AWS simplifies data lakes with new formation service
12 August 2019 | 0
AWS Lake Formation a fully managed service to build, secure, and manage data lakes, that simplifies and automates many of the complex manual steps usually required to create a data lake, including collecting, cleaning, and cataloguing data, and securely making that data available for analytics.
Users can easily bring their data into a data lake from a variety of sources using pre-defined templates, automatically classify and prepare the data, and centrally define granular data access policies to govern access by the different groups within an organisation. This facilitates analysis of data using whatever choice of AWS analytics and machine learning services is required, including Amazon Redshift, Amazon Athena, and AWS Glue, with Amazon EMR, Amazon QuickSight, and Amazon SageMaker following, says AWS, in the next few months. There are no additional charges required to use AWS Lake Formation, says the maker, and users pay only for the underlying AWS services used.
AWS acknowledges that while Amazon Simple Storage Service (Amazon S3) is a popular service on which to build a data lake, the process can be unwieldy and time consuming.
The Lake Formation service , says AWS, significantly simplifies the process and removes the ‘heavy lifting’ from set-up process. It automates manual, time-consuming steps, such as provisioning and configuring storage, crawling the data to extract schema and metadata tags, automatically optimising the partitioning of the data, and transforming the data into formats like Apache Parquet and ORC that are ideal for analytics.
AWS Lake Formation cleans and deduplicates data using machine learning to improve data consistency and quality. To simplify data access and security, AWS Lake Formation provides a single, centralised place to set up and manage data access policies, governance, and auditing across Amazon S3 and multiple analytics engines. To reduce the time analysts and data scientists spend hunting down the right data set for their needs, AWS Lake Formation provides a central, searchable catalogue which describes the available data sets and their appropriate business use. Users can now easily access data from a single place, says AWS, setting up and using a data lake in days instead of months.

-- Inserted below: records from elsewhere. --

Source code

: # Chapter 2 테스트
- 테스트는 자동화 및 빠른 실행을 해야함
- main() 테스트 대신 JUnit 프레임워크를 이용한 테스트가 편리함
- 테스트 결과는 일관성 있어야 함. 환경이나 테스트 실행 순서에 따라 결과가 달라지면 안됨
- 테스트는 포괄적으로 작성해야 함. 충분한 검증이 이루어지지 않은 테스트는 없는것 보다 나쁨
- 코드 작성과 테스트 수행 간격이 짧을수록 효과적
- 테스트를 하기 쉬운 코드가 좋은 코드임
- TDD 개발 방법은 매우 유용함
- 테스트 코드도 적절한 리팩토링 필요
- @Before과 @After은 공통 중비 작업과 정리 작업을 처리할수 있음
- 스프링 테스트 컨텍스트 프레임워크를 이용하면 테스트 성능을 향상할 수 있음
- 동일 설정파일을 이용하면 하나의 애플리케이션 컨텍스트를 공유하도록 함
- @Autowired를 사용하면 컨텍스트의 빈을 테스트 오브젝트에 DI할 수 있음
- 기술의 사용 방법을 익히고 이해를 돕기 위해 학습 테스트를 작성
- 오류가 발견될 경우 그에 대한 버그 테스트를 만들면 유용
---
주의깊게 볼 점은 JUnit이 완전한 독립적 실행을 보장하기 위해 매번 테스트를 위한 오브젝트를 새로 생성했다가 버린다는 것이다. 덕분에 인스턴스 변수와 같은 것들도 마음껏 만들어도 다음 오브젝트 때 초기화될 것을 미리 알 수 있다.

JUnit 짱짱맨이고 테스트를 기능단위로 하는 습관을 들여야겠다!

“Our customers tell us that Amazon S3 is the ideal place to house their data lakes, which is why AWS hosts more data lakes than anyone else – with tens of thousands and growing every day. They’ve also told us that they want it to be easier and faster to set up and manage their data lakes,” said Raju Gulabani, vice president, Databases, Analytics, and Machine Learning, AWS. “That’s why we built AWS Lake Formation, so customers can spend more time learning from their data and innovating, rather than wrestling that data into functioning data lakes. AWS Lake Formation is available today and we’re excited to see how customers use it as one of the building blocks for growing and transforming their businesses and customer experiences.”
AWS Lake Formation is available now in US East (Ohio), US East (N Virginia), US West (Oregon), Asia Pacific (Tokyo), and Europe (Ireland) with additional regions coming soon.